火曜日, 5月 10, 2011

巨人ファンとプロ野球ファンの違い

先日、読売ジャイアンツの小笠原道大が通算2,000本安打を記録した。

小笠原で思い出すのが、今から7年前の2004年日米野球のときのことである。その日、私は知人のアメリカ野球研究家と一緒に、東京ドームで試合を観戦した。日本チームはすでにメジャーに移籍していたイチローを除いてはベストのオールジャパンのメンバーであった。

そして、試合が始まり小笠原が打席に立つとき、後ろから「小笠原って誰や、何処の誰や」というダミ声がした。私は思わず後ろを振り向いたら、そこにはジャイアンツ帽を被ったオジサンが中学生ぐらいの子供と話をしていた。当時の小笠原といえば日本ハム在籍で2003年・2004年と2年連続パリーグの首位打者を獲得していたのだが、オジサンは小笠原をまったく知らなかったのである。

巨人ファンは他チームのことを知らない人が多い。私の知人にも何人か巨人ファンがいるが、そのなかの一人は他チームのことなどどうでもいいと公言して憚らない。その理由は小さいときから巨人以外テレビで観たことがないからだと言う。純粋培養されたある意味洗脳されたファンである。

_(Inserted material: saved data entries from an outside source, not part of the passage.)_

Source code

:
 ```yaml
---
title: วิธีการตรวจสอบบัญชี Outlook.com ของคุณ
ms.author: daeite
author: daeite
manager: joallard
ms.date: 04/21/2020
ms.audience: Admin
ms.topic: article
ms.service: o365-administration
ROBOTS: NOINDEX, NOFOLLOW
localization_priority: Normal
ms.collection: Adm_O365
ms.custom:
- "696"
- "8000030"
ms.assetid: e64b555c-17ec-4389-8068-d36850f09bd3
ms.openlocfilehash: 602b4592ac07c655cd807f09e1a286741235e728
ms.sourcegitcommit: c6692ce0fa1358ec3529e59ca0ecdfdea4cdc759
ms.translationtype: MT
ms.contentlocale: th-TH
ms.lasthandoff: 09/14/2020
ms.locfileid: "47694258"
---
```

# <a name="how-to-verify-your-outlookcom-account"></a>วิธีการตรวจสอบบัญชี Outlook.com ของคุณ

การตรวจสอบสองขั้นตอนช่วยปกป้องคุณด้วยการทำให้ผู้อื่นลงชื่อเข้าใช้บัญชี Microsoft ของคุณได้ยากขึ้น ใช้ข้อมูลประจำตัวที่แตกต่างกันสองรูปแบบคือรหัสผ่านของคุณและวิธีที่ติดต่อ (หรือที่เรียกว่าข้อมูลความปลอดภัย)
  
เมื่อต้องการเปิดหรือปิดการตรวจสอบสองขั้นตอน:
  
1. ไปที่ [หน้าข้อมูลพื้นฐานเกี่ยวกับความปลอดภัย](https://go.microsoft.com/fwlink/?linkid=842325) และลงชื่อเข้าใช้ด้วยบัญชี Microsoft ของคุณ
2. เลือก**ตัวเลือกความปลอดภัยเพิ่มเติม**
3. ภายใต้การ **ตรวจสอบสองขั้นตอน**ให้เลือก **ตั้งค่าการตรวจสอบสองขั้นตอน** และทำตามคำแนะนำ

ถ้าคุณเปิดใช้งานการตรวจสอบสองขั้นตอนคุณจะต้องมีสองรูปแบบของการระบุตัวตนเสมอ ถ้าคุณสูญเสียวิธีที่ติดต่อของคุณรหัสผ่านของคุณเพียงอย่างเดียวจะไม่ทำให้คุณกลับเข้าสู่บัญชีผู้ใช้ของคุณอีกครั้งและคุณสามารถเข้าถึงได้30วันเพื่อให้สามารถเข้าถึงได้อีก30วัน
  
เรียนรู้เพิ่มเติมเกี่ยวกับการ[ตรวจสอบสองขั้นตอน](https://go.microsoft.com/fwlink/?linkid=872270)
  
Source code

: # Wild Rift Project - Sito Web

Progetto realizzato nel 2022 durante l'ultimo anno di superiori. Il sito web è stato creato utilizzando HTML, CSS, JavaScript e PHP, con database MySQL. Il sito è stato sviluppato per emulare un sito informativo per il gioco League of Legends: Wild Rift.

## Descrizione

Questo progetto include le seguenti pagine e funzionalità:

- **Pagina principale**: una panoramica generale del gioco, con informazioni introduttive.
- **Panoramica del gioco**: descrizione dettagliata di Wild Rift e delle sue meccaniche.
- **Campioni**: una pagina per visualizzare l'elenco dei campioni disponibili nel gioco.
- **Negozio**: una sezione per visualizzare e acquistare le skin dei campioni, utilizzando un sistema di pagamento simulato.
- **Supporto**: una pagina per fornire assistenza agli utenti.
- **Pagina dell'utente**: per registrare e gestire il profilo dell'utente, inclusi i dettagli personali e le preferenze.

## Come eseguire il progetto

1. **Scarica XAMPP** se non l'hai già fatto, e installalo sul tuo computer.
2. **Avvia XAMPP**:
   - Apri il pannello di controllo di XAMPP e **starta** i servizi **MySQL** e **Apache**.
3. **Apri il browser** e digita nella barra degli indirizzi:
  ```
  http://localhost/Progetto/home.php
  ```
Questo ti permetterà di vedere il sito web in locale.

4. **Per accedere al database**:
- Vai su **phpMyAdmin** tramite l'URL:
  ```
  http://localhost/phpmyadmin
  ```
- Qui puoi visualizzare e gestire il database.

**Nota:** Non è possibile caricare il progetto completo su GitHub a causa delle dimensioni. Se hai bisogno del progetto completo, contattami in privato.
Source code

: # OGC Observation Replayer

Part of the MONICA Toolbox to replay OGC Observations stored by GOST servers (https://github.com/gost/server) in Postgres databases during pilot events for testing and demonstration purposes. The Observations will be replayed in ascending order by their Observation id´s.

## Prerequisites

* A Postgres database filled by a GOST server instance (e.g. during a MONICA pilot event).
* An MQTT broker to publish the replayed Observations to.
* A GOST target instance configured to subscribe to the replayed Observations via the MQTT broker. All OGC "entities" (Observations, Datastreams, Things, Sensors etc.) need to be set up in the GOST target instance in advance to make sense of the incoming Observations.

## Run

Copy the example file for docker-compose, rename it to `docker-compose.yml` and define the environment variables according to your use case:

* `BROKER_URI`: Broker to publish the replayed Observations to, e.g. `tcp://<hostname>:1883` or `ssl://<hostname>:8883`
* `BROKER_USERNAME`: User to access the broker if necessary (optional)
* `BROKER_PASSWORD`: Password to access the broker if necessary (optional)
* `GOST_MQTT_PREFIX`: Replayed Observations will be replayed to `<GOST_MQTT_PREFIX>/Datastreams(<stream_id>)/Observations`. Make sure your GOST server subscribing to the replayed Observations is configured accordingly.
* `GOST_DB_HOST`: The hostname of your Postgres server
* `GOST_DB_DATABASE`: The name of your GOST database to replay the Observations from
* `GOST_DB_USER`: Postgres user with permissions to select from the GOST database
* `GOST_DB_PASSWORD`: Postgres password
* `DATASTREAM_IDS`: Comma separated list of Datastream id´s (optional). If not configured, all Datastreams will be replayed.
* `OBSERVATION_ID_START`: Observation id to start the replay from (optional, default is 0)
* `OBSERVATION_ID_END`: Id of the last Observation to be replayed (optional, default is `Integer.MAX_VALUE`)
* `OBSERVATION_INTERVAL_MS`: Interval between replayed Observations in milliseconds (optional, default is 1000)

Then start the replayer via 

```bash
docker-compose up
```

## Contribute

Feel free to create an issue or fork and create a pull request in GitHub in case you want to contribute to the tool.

このように、巨人ファンは巨人以外の野球に興味がない人が多い。すべての巨人ファンがそうとは言わないが、極端な話、巨人ファンは巨人ファンであって、プロ野球ファンではない人が少なくない。今は阪神ファンのなかにもそういう人が多いかもしれない。

一方で、パリーグのファンというのは、自分の御贔屓チームだけでなく、他チームのことも結構詳しい。それはパリーグだけでなくセリーグのチームについても詳しい。つまり、御贔屓チームファンというわけでなく、プロ野球全体のファンといっていいかもしれない。

小笠原は巨人のユニフォームを着て2,000本安打を達成した。そのとき、あのオジサンは大喜びしたに違いない。そして、「小笠原って誰や、何処の誰や」と言ったことなど今となっては全く覚えていないだろう。